DBMS_STATS (10G to 11G)

posted Sep 24, 2010, 8:59 AM by Sachchida Ojha
Starting with Oracle Database 11g DBMS_STATS uses a new hash based algorithm when using AUTO_SAMPLE_SIZE for ESTIMATE_PERCENT. Prior to Oracle Database 11g, dbms_stats uses a row sampling based algorithm. The new approximate number of distinct value method provide an efficient and accurate method for gathering number of distinct values and other statistics for columns using a hash based algorithm. The approximate NDV technique is used when you invoke a procedure from DBMS_STATS with ESTIMATE_PERCENT gathering option set to AUTO_SAMPLE_SIZE, which is the default value. The row sampling based algorithm will be used for collection of number of distinct values if you specify any value other than AUTO_SAMPLE_SIZE. This preserves the old behavior when you specify sampling percentage.

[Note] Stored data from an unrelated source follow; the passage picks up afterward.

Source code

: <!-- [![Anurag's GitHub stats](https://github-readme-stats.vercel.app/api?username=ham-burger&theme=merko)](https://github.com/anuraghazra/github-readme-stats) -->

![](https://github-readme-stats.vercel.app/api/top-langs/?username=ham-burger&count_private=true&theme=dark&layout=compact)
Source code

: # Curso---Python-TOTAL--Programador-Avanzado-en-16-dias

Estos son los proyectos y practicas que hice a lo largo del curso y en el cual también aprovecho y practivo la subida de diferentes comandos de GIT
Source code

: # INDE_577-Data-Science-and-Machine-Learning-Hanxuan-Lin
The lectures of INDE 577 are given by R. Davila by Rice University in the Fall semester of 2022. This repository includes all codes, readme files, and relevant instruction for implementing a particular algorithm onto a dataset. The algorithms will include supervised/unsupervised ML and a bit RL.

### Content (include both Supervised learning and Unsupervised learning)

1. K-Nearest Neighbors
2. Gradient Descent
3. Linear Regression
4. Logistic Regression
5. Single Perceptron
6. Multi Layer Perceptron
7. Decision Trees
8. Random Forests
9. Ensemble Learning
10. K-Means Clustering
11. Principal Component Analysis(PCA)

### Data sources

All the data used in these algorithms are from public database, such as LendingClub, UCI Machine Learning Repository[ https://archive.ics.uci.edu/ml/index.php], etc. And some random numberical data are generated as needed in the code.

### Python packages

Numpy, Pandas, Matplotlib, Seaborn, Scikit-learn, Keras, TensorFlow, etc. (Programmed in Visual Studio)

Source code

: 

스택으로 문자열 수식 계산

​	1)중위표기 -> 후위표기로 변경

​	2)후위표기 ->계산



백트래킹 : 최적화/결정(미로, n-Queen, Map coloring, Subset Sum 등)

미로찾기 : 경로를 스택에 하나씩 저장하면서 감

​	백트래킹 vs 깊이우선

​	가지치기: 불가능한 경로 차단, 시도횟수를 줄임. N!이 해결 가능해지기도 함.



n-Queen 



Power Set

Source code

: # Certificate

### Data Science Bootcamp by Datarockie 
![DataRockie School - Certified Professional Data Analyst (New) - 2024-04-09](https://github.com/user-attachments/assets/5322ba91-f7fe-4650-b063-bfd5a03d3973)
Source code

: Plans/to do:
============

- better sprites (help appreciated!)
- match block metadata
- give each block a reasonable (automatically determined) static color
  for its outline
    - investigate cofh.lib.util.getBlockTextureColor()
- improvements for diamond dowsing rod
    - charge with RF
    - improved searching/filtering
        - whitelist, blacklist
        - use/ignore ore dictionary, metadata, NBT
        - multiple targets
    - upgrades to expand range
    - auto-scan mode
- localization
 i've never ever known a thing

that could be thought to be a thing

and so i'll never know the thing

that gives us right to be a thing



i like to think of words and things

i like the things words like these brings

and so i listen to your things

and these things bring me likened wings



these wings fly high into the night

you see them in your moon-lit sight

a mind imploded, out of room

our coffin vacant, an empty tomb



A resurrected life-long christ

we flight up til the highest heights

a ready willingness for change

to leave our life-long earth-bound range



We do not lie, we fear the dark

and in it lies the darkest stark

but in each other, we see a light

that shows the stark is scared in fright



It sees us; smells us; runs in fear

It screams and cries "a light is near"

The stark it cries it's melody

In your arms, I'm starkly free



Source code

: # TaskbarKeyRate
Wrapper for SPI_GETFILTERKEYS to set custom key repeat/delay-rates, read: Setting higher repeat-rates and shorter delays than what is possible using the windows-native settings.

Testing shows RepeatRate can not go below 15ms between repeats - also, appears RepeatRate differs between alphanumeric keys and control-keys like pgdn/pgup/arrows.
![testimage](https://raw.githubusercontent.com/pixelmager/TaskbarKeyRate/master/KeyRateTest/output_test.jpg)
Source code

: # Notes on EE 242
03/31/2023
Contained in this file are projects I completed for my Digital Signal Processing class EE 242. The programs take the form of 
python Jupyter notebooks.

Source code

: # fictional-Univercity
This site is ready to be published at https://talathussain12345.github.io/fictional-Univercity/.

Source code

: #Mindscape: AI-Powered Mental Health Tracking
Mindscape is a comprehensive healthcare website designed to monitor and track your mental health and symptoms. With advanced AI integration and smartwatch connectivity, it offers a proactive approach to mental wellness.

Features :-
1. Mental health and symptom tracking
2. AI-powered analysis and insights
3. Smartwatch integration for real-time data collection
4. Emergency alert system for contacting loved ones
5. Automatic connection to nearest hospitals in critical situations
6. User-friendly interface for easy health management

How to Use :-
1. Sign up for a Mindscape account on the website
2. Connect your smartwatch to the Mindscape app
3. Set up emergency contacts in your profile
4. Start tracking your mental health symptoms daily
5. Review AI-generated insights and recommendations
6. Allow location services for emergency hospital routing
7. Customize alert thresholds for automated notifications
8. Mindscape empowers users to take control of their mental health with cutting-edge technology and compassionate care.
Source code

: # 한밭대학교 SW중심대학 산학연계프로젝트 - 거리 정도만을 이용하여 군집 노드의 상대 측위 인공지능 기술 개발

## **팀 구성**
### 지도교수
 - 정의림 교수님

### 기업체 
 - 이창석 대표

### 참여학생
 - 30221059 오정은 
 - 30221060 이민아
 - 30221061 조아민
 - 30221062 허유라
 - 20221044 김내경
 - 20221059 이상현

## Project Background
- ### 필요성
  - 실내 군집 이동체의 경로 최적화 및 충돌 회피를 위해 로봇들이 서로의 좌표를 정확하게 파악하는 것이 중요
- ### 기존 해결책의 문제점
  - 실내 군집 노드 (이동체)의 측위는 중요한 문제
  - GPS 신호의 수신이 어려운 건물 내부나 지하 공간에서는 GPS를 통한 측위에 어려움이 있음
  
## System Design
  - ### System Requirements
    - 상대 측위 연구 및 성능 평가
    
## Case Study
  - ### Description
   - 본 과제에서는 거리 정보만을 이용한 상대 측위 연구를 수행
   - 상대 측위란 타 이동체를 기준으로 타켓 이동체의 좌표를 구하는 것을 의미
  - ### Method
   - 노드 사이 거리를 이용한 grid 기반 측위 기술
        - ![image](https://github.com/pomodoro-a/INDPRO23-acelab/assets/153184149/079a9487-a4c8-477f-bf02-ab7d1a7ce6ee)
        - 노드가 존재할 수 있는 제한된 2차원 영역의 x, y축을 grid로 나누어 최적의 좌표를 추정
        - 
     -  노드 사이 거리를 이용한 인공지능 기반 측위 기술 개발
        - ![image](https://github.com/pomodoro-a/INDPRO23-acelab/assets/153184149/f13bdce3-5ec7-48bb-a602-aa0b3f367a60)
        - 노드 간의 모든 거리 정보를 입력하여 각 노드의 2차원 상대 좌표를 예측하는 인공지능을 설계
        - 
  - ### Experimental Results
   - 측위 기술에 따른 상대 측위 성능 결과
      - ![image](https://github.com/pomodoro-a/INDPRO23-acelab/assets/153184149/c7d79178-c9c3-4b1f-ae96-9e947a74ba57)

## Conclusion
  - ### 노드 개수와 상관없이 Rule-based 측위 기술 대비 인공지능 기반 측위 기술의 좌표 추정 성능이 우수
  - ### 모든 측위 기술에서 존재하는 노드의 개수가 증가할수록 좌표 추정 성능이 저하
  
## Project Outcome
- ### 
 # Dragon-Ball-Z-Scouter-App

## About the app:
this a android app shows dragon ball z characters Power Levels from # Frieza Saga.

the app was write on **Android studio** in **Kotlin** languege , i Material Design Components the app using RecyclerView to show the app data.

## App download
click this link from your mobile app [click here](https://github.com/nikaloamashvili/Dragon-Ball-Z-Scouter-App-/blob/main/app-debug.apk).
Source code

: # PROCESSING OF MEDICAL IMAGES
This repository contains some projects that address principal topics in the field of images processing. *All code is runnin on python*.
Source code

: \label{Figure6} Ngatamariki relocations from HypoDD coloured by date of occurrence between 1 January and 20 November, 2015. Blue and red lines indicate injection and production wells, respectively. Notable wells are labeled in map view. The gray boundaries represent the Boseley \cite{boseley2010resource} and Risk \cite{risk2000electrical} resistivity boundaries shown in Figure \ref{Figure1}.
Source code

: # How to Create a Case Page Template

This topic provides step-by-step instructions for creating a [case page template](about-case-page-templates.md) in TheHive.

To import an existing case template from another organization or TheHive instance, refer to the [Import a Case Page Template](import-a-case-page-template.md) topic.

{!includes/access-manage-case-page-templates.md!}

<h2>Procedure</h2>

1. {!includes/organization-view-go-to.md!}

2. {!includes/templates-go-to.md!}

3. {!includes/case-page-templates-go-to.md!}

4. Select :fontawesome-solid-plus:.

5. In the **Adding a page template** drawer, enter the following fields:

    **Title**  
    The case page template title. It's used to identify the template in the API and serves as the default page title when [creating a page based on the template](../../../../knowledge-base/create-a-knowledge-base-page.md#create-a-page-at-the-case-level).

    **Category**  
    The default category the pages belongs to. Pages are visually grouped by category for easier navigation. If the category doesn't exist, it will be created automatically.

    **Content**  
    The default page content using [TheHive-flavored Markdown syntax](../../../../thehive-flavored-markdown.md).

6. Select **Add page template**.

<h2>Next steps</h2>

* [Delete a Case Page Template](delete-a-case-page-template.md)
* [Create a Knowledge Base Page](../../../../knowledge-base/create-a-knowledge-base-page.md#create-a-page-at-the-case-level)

The use of AUTO_SAMPLE_SIZE results in more accurate statistics comparable to that of estimate_percent set to 100, but taking less time as compared to used by dbms_stats when estimate_percent set to 100. There are new features in dbms_stats, using those could also change the statistics gathered by dbms_stats and hence the query plans of a sql may change as compared to earlier versions.

These features are:

    * Multicolumn Statistics
    * Expression Statistics
    * Statistics on views
    * Statistic Preferences

New options are also available in Oracle Database 11g for Statistic Preferences in dbms_stats which where not present in earlier versions.



For more details on these features, see the Oracle Database documentation set.

Comparing Statistics

When it comes to deploying a new application or application module it is standard practice to test and tune the application in a test environment before it is moved to production. However, even with testing it's possible that SQL statements in the application will have different execution plans in production then they did on the test system. One of the key reasons an execution plan can differ from one system to another (from test and production) is because the optimizer statistics on each system are different. In Oracle Database 11g, the DIFF_TABLE_STATS_* function can be used to compare statistics for a table from two different sources. The statistics can be from:

    * A user statistics table and current statistics in the dictionary
    * A single user statistics table containing two sets of statistics that can be identified using statids
    * Two different user statistics tables
    * Two points in history

The function also compares the statistics of the dependent objects (indexes, columns, partitions). The function displays statistics for the object(s) from both sources if the difference between the statistics exceeds a certain threshold (%). The threshold can be specified as an argument to the function; the default value is 10%. The statistics corresponding to the first source are used as the basis for computing the differential percentage.